American Medical Biographies/Brickner, Samuel Max
Brickner, Samuel Max (1867–1916)
Samuel Max Brickner was born at Rochester, New York, January 11, 1867, the son of Max Brickner, president of the Rochester Chamber of Commerce. He graduated from the University of Rochester in 1888, and took his medical degree in 1891, at the College of Physicians and Surgeons, New York, where he won the first Harsen clinical prize. He did post-graduate work in Berlin, Leipzig and Vienna, and later served on the house staffs of the Sloane Maternity Hospital and of Ml. Sinai Hospital, with which he remained connected until 1913, when ill health compelled him to resign his position as associate gynecologist. As he approached middle life, he had already made his mark in obstetrics and gynecology, when he was stricken with tuberculosis and eventually compelled to give up active work. In 1914, he retired with his family to Saranac Lake, where he occupied himself with literature during the short remaining period of his life. In this field, he had had previous experience in newspaper work in his youth, as one of the associate editors of the New York Medical Journal, as a reader of manuscripts submitted to publishing houses, and as a talented writer of light verse. In 1915, he started and edited the Medical Pickwick, a literary magazine for physicians, devoted to the humorous and picturesque side of medicine, which he edited with success for a year or more. He was a man of attractive personality, quiet in demeanor, modest, friendly and charming in every way. During his last illness, he delighted his friends with his bright cheerful letters, and with brief occasional poems, of which the lines written for the unveiling of the Stevenson memorial tablet at Saranac Lake and the copy of verses entitled "The Feast" are the most remarkable. In his calm perception of the fact that death was not far off at any time and in the unfaltering courage with which he met his end, he was the "peak-faced and suffering piper" of Stevenson's lines, a cheerful, serene spirit to the last. He died on May 4, 1916, at the age of 49, and was buried from Mount Hope Chapel, Rochester, New York. He married Miss Josephine Hays, of Rochester, and was survived by his widow and two sons.

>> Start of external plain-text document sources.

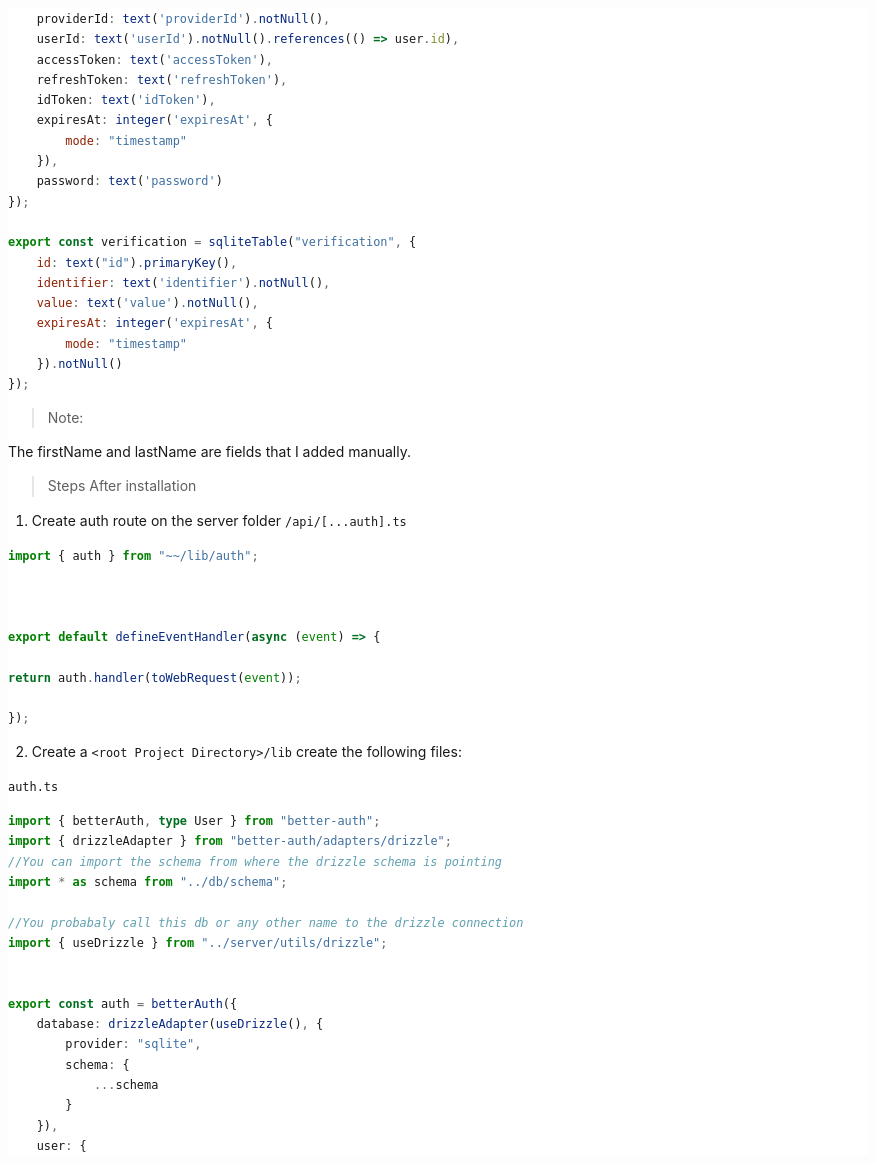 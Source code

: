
 ```js
	providerId: text('providerId').notNull(),
	userId: text('userId').notNull().references(() => user.id),
	accessToken: text('accessToken'),
	refreshToken: text('refreshToken'),
	idToken: text('idToken'),
	expiresAt: integer('expiresAt', {
		mode: "timestamp"
	}),
	password: text('password')
});

export const verification = sqliteTable("verification", {
	id: text("id").primaryKey(),
	identifier: text('identifier').notNull(),
	value: text('value').notNull(),
	expiresAt: integer('expiresAt', {
		mode: "timestamp"
	}).notNull()
});

```

> Note: 

The firstName and lastName are fields that I added manually.


> Steps After installation



1. Create auth route on the server folder `/api/[...auth].ts`
```ts
import { auth } from "~~/lib/auth";

  

export default defineEventHandler(async (event) => {

return auth.handler(toWebRequest(event));

});

```


2. Create a `<root Project Directory>/lib` create the following files:

`auth.ts`

```ts
import { betterAuth, type User } from "better-auth";
import { drizzleAdapter } from "better-auth/adapters/drizzle";
//You can import the schema from where the drizzle schema is pointing
import * as schema from "../db/schema";

//You probabaly call this db or any other name to the drizzle connection
import { useDrizzle } from "../server/utils/drizzle";


export const auth = betterAuth({
    database: drizzleAdapter(useDrizzle(), {
        provider: "sqlite",
        schema: {
            ...schema
        }
    }),
    user: {
```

His contributions to gynecology and obstetrics include:
"A short umbilical cord as a cause of distocia, with a description of a new symptom" (1889); "On the physiological character of the pain of parturition," (1899); "Unvollständiger angeborener Querverschluss der Scheide, nebst einer Theorie zur Erklärung seines Ursprunges" (1903); "Fibroma molluscum gravidarum. A new clinical entity" (1906); "Some causes of failure in plastic operations on the female genitalia" (1907); "The unfavorable influence of pregnancy upon chronic progressive deafness" (1911).